__Exercise description__: What is needed is the number of lines in the data below that include "from", stated by itself.

+++ Given records +++

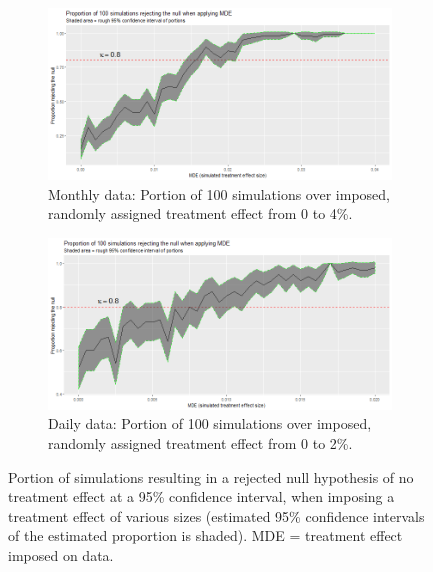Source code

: \documentclass[12pt]{article}
\begin{document}
\def\widthfrac{0.8}
\begin{figure}[h!]
\centering
\begin{subfigure}{\widthfrac\textwidth}
    \centering
    \includegraphics[width=\textwidth]{"2-2_month_simulations_100_0-to-0.04"}
    \caption{Monthly data: Portion of 100 simulations over imposed, randomly assigned treatment effect from 0 to 4\%.}
    \label{fig2-2a}
  \end{subfigure}
\begin{subfigure}{\widthfrac\textwidth}
    \centering
    \includegraphics[width=\textwidth]{"2-2_day_simulations_100_0-to-0.02"}
    \caption{Daily data: Portion of 100 simulations over imposed, randomly assigned treatment effect from 0 to 2\%.}
    \label{fig2-2b}
  \end{subfigure}
\caption{Portion of simulations resulting in a rejected null hypothesis of no treatment effect at a 95\% confidence interval, when imposing a treatment effect of various sizes (estimated 95\% confidence intervals of the estimated proportion is shaded). MDE = treatment effect imposed on data.}
\label{fig2-2}
\end{figure}
\FloatBarrier
\end{document}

+++

__Result for this exercise__: 2